Dataset excerpts
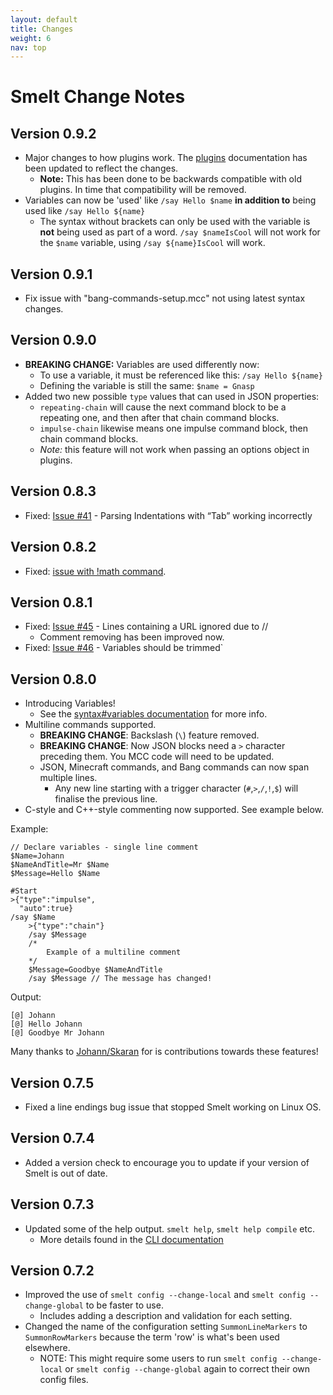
 ```yaml
---
layout: default
title: Changes
weight: 6
nav: top
---
```


Smelt Change Notes
==================

Version 0.9.2
-------------

* Major changes to how plugins work. The [plugins](plugins.html) documentation has been updated
  to reflect the changes.
    * **Note:** This has been done to be backwards compatible with old plugins. In time that compatibility will be removed.
* Variables can now be 'used' like `/say Hello $name` **in addition to** being used like `/say Hello ${name}`
    * The syntax without brackets can only be used with the variable is **not** being used as part of a word.
      `/say $nameIsCool` will not work for the `$name` variable, using `/say ${name}IsCool` will work.

Version 0.9.1
-------------

* Fix issue with "bang-commands-setup.mcc" not using latest syntax changes.

Version 0.9.0
-------------

* **BREAKING CHANGE:** Variables are used differently now:
    * To use a variable, it must be referenced like this: `/say Hello ${name}`
    * Defining the variable is still the same: `$name = Gnasp`
* Added two new possible `type` values that can used in JSON properties:
    * `repeating-chain` will cause the next command block to be a repeating one, and then after that chain command blocks.
    * `impulse-chain` likewise means one impulse command block, then chain command blocks.
    * *Note:* this feature will not work when passing an options object in plugins.

Version 0.8.3
-------------

* Fixed: [Issue #41](https://github.com/GnaspGames/Smelt/issues/41) - Parsing Indentations with “Tab” working incorrectly

Version 0.8.2
-------------

* Fixed: [issue with !math command](https://github.com/GnaspGames/Smelt/pull/47).

Version 0.8.1
-------------

* Fixed: [Issue #45](https://github.com/GnaspGames/Smelt/issues/45) - Lines containing a URL ignored due to //
    * Comment removing has been improved now.
* Fixed: [Issue #46](https://github.com/GnaspGames/Smelt/issues/46) - Variables should be trimmed`

Version 0.8.0
-------------

* Introducing Variables!
    * See the [syntax#variables documentation](http://smelt.gnasp.com/syntax.html#variables) for more info.
* Multiline commands supported. 
    * **BREAKING CHANGE**: Backslash (`\`) feature removed.
    * **BREAKING CHANGE**: Now JSON blocks need a `>` character preceding them. 
      You MCC code will need to be updated.
    * JSON, Minecraft commands, and Bang commands can now span multiple lines.
        * Any new line starting with a trigger character (`#`,`>`,`/`,`!`,`$`) 
          will finalise the previous line.
* C-style and C++-style commenting now supported. See example below.

Example:

    // Declare variables - single line comment
    $Name=Johann
    $NameAndTitle=Mr $Name
    $Message=Hello $Name

    #Start
    >{"type":"impulse",
      "auto":true}
    /say $Name
        >{"type":"chain"}
        /say $Message
        /*
            Example of a multiline comment
        */ 
        $Message=Goodbye $NameAndTitle
        /say $Message // The message has changed!

Output:

    [@] Johann
    [@] Hello Johann
    [@] Goodbye Mr Johann


Many thanks to [Johann/Skaran](https://twitter.com/SkaranYT) for is contributions towards these features!

Version 0.7.5
-------------

* Fixed a line endings bug issue that stopped Smelt working on Linux OS.

Version 0.7.4
-------------

* Added a version check to encourage you to update if your version of Smelt is out of date.

Version 0.7.3
-------------

* Updated some of the help output. `smelt help`, `smelt help compile` etc.
    * More details found in the [CLI documentation](http://smelt.gnasp.com/cli.html)

Version 0.7.2
-------------

* Improved the use of `smelt config --change-local` and `smelt config --change-global` to be faster to use.
    * Includes adding a description and validation for each setting.
* Changed the name of the configuration setting `SummonLineMarkers` to `SummonRowMarkers` because the term 'row' is what's been used elsewhere.
    * NOTE: This might require some users to run `smelt config --change-local` or `smelt config --change-global` again to correct their own config files.
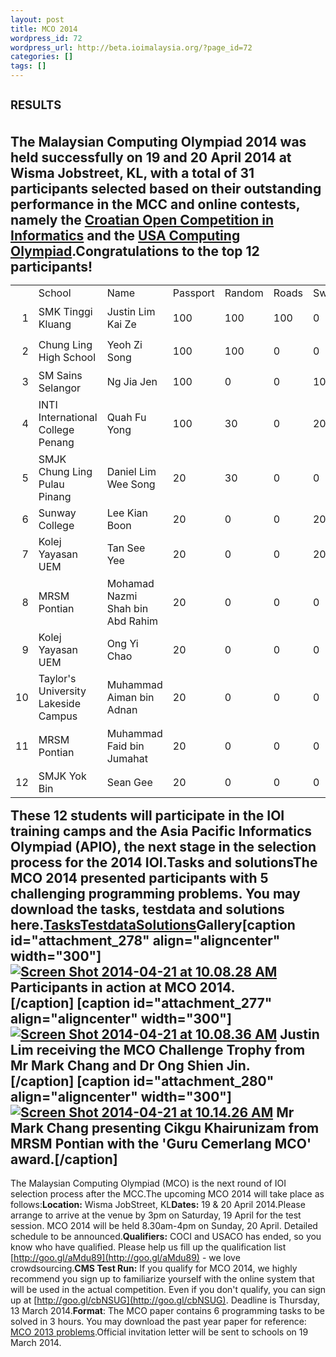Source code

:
 ```yaml
---
layout: post
title: MCO 2014
wordpress_id: 72
wordpress_url: http://beta.ioimalaysia.org/?page_id=72
categories: []
tags: []
---
```

### <span style="font-size: 1.142857143rem; line-height: 1.846153846;">RESULTS</span>
The Malaysian Computing Olympiad 2014 was held successfully on 19 and 20 April 2014 at Wisma Jobstreet, KL, with a total of 31 participants selected based on their outstanding performance in the MCC and online contests, namely the [Croatian Open Competition in Informatics](http://hsin.hr/coci/) and the [USA Computing Olympiad](http://www.usaco.org/).Congratulations to the top 12 participants!<table border="0" width="590" cellspacing="0" cellpadding="10"><colgroup> <col width="21" /> <col width="125" /> <col width="132" /> <col width="63" /> <col width="64" /> <col width="52" /> <col width="49" /> <col width="38" /> <col width="46" /> </colgroup><tbody><tr><td width="21" height="21"></td><td width="125" data-sheets-value="[null,2,&quot;School&quot;]">School</td><td width="132" data-sheets-value="[null,2,&quot;Name&quot;]">Name</td><td width="63" data-sheets-value="[null,2,&quot;Passport&quot;]">Passport</td><td width="64" data-sheets-value="[null,2,&quot;Random&quot;]">Random</td><td width="52" data-sheets-value="[null,2,&quot;Roads&quot;]">Roads</td><td width="49" data-sheets-value="[null,2,&quot;Swaps&quot;]">Swaps</td><td width="38" data-sheets-value="[null,2,&quot;Fish&quot;]">Fish</td><td width="46" data-sheets-value="[null,2,&quot;Score&quot;]">Score</td></tr><tr><td align="right" height="53">1</td><td width="125" data-sheets-value="[null,2,&quot;SMK Tinggi Kluang&quot;]">SMK Tinggi Kluang</td><td width="132" data-sheets-value="[null,2,&quot;Justin Lim Kai Ze&quot;]">Justin Lim Kai Ze</td><td width="63" data-sheets-value="[null,3,null,100]">100</td><td width="64" data-sheets-value="[null,3,null,100]">100</td><td width="52" data-sheets-value="[null,3,null,100]">100</td><td width="49" data-sheets-value="[null,3,null,0]">0</td><td width="38" data-sheets-value="[null,3,null,30]">30</td><td width="46" data-sheets-value="[null,3,null,330]">330</td></tr><tr><td align="right" height="53">2</td><td width="125" data-sheets-value="[null,2,&quot;Chung Ling High School&quot;]">Chung Ling High School</td><td width="132" data-sheets-value="[null,2,&quot;Yeoh Zi Song&quot;]">Yeoh Zi Song</td><td width="63" data-sheets-value="[null,3,null,100]">100</td><td width="64" data-sheets-value="[null,3,null,100]">100</td><td width="52" data-sheets-value="[null,3,null,0]">0</td><td width="49" data-sheets-value="[null,3,null,0]">0</td><td width="38" data-sheets-value="[null,3,null,10]">10</td><td width="46" data-sheets-value="[null,3,null,210]">210</td></tr><tr><td align="right" height="36">3</td><td width="125" data-sheets-value="[null,2,&quot;SM Sains Selangor&quot;]">SM Sains Selangor</td><td width="132" data-sheets-value="[null,2,&quot;Ng Jia Jen&quot;]">Ng Jia Jen</td><td width="63" data-sheets-value="[null,3,null,100]">100</td><td width="64" data-sheets-value="[null,3,null,0]">0</td><td width="52" data-sheets-value="[null,3,null,0]">0</td><td width="49" data-sheets-value="[null,3,null,100]">100</td><td width="38" data-sheets-value="[null,3,null,0]">0</td><td width="46" data-sheets-value="[null,3,null,200]">200</td></tr><tr><td align="right" height="87">4</td><td width="125" data-sheets-value="[null,2,&quot;INTI International College Penang&quot;]">INTI International College Penang</td><td width="132" data-sheets-value="[null,2,&quot;Quah Fu Yong&quot;]">Quah Fu Yong</td><td width="63" data-sheets-value="[null,3,null,100]">100</td><td width="64" data-sheets-value="[null,3,null,30]">30</td><td width="52" data-sheets-value="[null,3,null,0]">0</td><td width="49" data-sheets-value="[null,3,null,20]">20</td><td width="38" data-sheets-value="[null,3,null,50]">50</td><td width="46" data-sheets-value="[null,3,null,200]">200</td></tr><tr><td align="right" height="87">5</td><td width="125" data-sheets-value="[null,2,&quot;SMJK Chung Ling Pulau Pinang&quot;]">SMJK Chung Ling Pulau Pinang</td><td width="132" data-sheets-value="[null,2,&quot;Daniel Lim Wee Song&quot;]">Daniel Lim Wee Song</td><td width="63" data-sheets-value="[null,3,null,20]">20</td><td width="64" data-sheets-value="[null,3,null,30]">30</td><td width="52" data-sheets-value="[null,3,null,0]">0</td><td width="49" data-sheets-value="[null,3,null,0]">0</td><td width="38" data-sheets-value="[null,3,null,0]">0</td><td width="46" data-sheets-value="[null,3,null,50]">50</td></tr><tr><td align="right" height="36">6</td><td width="125" data-sheets-value="[null,2,&quot;Sunway College&quot;]">Sunway College</td><td width="132" data-sheets-value="[null,2,&quot;Lee Kian Boon&quot;]">Lee Kian Boon</td><td width="63" data-sheets-value="[null,3,null,20]">20</td><td width="64" data-sheets-value="[null,3,null,0]">0</td><td width="52" data-sheets-value="[null,3,null,0]">0</td><td width="49" data-sheets-value="[null,3,null,20]">20</td><td width="38" data-sheets-value="[null,3,null,0]">0</td><td width="46" data-sheets-value="[null,3,null,40]">40</td></tr><tr><td align="right" height="53">7</td><td width="125" data-sheets-value="[null,2,&quot;Kolej Yayasan UEM&quot;]">Kolej Yayasan UEM</td><td width="132" data-sheets-value="[null,2,&quot;Tan See Yee&quot;]">Tan See Yee</td><td width="63" data-sheets-value="[null,3,null,20]">20</td><td width="64" data-sheets-value="[null,3,null,0]">0</td><td width="52" data-sheets-value="[null,3,null,0]">0</td><td width="49" data-sheets-value="[null,3,null,20]">20</td><td width="38" data-sheets-value="[null,3,null,0]">0</td><td width="46" data-sheets-value="[null,3,null,40]">40</td></tr><tr><td align="right" height="87">8</td><td width="125" data-sheets-value="[null,2,&quot;MRSM Pontian&quot;]">MRSM Pontian</td><td width="132" data-sheets-value="[null,2,&quot;Mohamad Nazmi Shah bin Abd Rahim&quot;]">Mohamad Nazmi Shah bin Abd Rahim</td><td width="63" data-sheets-value="[null,3,null,20]">20</td><td width="64" data-sheets-value="[null,3,null,0]">0</td><td width="52" data-sheets-value="[null,3,null,0]">0</td><td width="49" data-sheets-value="[null,3,null,0]">0</td><td width="38" data-sheets-value="[null,3,null,0]">0</td><td width="46" data-sheets-value="[null,3,null,20]">20</td></tr><tr><td align="right" height="53">9</td><td width="125" data-sheets-value="[null,2,&quot;Kolej Yayasan UEM&quot;]">Kolej Yayasan UEM</td><td width="132" data-sheets-value="[null,2,&quot;Ong Yi Chao&quot;]">Ong Yi Chao</td><td width="63" data-sheets-value="[null,3,null,20]">20</td><td width="64" data-sheets-value="[null,3,null,0]">0</td><td width="52" data-sheets-value="[null,3,null,0]">0</td><td width="49" data-sheets-value="[null,3,null,0]">0</td><td width="38" data-sheets-value="[null,3,null,0]">0</td><td width="46" data-sheets-value="[null,3,null,20]">20</td></tr><tr><td align="right" height="70">10</td><td width="125" data-sheets-value="[null,2,&quot;Taylor's University Lakeside Campus&quot;]">Taylor's University Lakeside Campus</td><td width="132" data-sheets-value="[null,2,&quot;Muhammad Aiman bin Adnan&quot;]">Muhammad Aiman bin Adnan</td><td width="63" data-sheets-value="[null,3,null,20]">20</td><td width="64" data-sheets-value="[null,3,null,0]">0</td><td width="52" data-sheets-value="[null,3,null,0]">0</td><td width="49" data-sheets-value="[null,3,null,0]">0</td><td width="38" data-sheets-value="[null,3,null,0]">0</td><td width="46" data-sheets-value="[null,3,null,20]">20</td></tr><tr><td align="right" height="70">11</td><td width="125" data-sheets-value="[null,2,&quot;MRSM Pontian&quot;]">MRSM Pontian</td><td width="132" data-sheets-value="[null,2,&quot;Muhammad Faid bin Jumahat&quot;]">Muhammad Faid bin Jumahat</td><td width="63" data-sheets-value="[null,3,null,20]">20</td><td width="64" data-sheets-value="[null,3,null,0]">0</td><td width="52" data-sheets-value="[null,3,null,0]">0</td><td width="49" data-sheets-value="[null,3,null,0]">0</td><td width="38" data-sheets-value="[null,3,null,0]">0</td><td width="46" data-sheets-value="[null,3,null,20]">20</td></tr><tr><td align="right" height="36">12</td><td width="125" data-sheets-value="[null,2,&quot;SMJK Yok Bin&quot;]">SMJK Yok Bin</td><td width="132" data-sheets-value="[null,2,&quot;Sean Gee&quot;]">Sean Gee</td><td width="63" data-sheets-value="[null,3,null,20]">20</td><td width="64" data-sheets-value="[null,3,null,0]">0</td><td width="52" data-sheets-value="[null,3,null,0]">0</td><td width="49" data-sheets-value="[null,3,null,0]">0</td><td width="38" data-sheets-value="[null,3,null,0]">0</td><td width="46" data-sheets-value="[null,3,null,20]">20</td></tr></tbody></table>These 12 students will participate in the IOI training camps and the Asia Pacific Informatics Olympiad (APIO), the next stage in the selection process for the 2014 IOI.**Tasks and solutions**The MCO 2014 presented participants with 5 challenging programming problems. You may download the tasks, testdata and solutions here.[Tasks](https://docs.google.com/file/d/0B2X4y19d66TUZlp6ZXJHUGRpLXM/edit)[Testdata](https://drive.google.com/folderview?id=0B2X4y19d66TUWTdqWjEyZ1Z5SU0&usp=sharing)[Solutions](https://drive.google.com/folderview?id=0B2X4y19d66TUZndWYTZTMkx5SFk&usp=sharing)**Gallery**[caption id="attachment_278" align="aligncenter" width="300"][![Screen Shot 2014-04-21 at 10.08.28 AM](http://ioimalaysia.org/wp-content/uploads/2014/03/Screen-Shot-2014-04-21-at-10.08.28-AM-300x295.png)](http://ioimalaysia.org/wp-content/uploads/2014/03/Screen-Shot-2014-04-21-at-10.08.28-AM.png) Participants in action at MCO 2014.[/caption]&nbsp;[caption id="attachment_277" align="aligncenter" width="300"][![Screen Shot 2014-04-21 at 10.08.36 AM](http://ioimalaysia.org/wp-content/uploads/2014/03/Screen-Shot-2014-04-21-at-10.08.36-AM-300x295.png)](http://ioimalaysia.org/wp-content/uploads/2014/03/Screen-Shot-2014-04-21-at-10.08.36-AM.png) Justin Lim receiving the MCO Challenge Trophy from Mr Mark Chang and Dr Ong Shien Jin.[/caption]&nbsp;[caption id="attachment_280" align="aligncenter" width="300"][![Screen Shot 2014-04-21 at 10.14.26 AM](http://ioimalaysia.org/wp-content/uploads/2014/03/Screen-Shot-2014-04-21-at-10.14.26-AM1-300x286.png)](http://ioimalaysia.org/wp-content/uploads/2014/03/Screen-Shot-2014-04-21-at-10.14.26-AM1.png) Mr Mark Chang presenting Cikgu Khairunizam from MRSM Pontian with the 'Guru Cemerlang MCO' award.[/caption]&nbsp;
-------------------------------------------------------
The Malaysian Computing Olympiad (MCO) is the next round of IOI selection process after the MCC.The upcoming MCO 2014 will take place as follows:**Location:** Wisma JobStreet, KL**Dates:** 19 &amp; 20 April 2014.Please arrange to arrive at the venue by 3pm on Saturday, 19 April for the test session. MCO 2014 will be held 8.30am-4pm on Sunday, 20 April. Detailed schedule to be announced.**Qualifiers:** COCI and USACO has ended, so you know who have qualified. Please help us fill up the qualification list [http://goo.gl/aMdu89](http://goo.gl/aMdu89) - we love crowdsourcing.**CMS Test Run:** If you qualify for MCO 2014, we highly recommend you sign up to familiarize yourself with the online system that will be used in the actual competition. Even if you don't qualify, you can sign up at [http://goo.gl/cbNSUG](http://goo.gl/cbNSUG). Deadline is Thursday, 13 March 2014.**Format**: The MCO paper contains 6 programming tasks to be solved in 3 hours. You may download the past year paper for reference: [MCO 2013 problems](http://ioimalaysia.org/wp-content/uploads/2014/03/MCO-2013-problems.pdf).Official invitation letter will be sent to schools on 19 March 2014.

▶ What you have to do
Whenever a line in the entries above includes the word "working", pull that line out.

▶ Response to this exercise
* Fixed: [Issue #41](https://github.com/GnaspGames/Smelt/issues/41) - Parsing Indentations with “Tab” working incorrectly
* Fixed a line endings bug issue that stopped Smelt working on Linux OS.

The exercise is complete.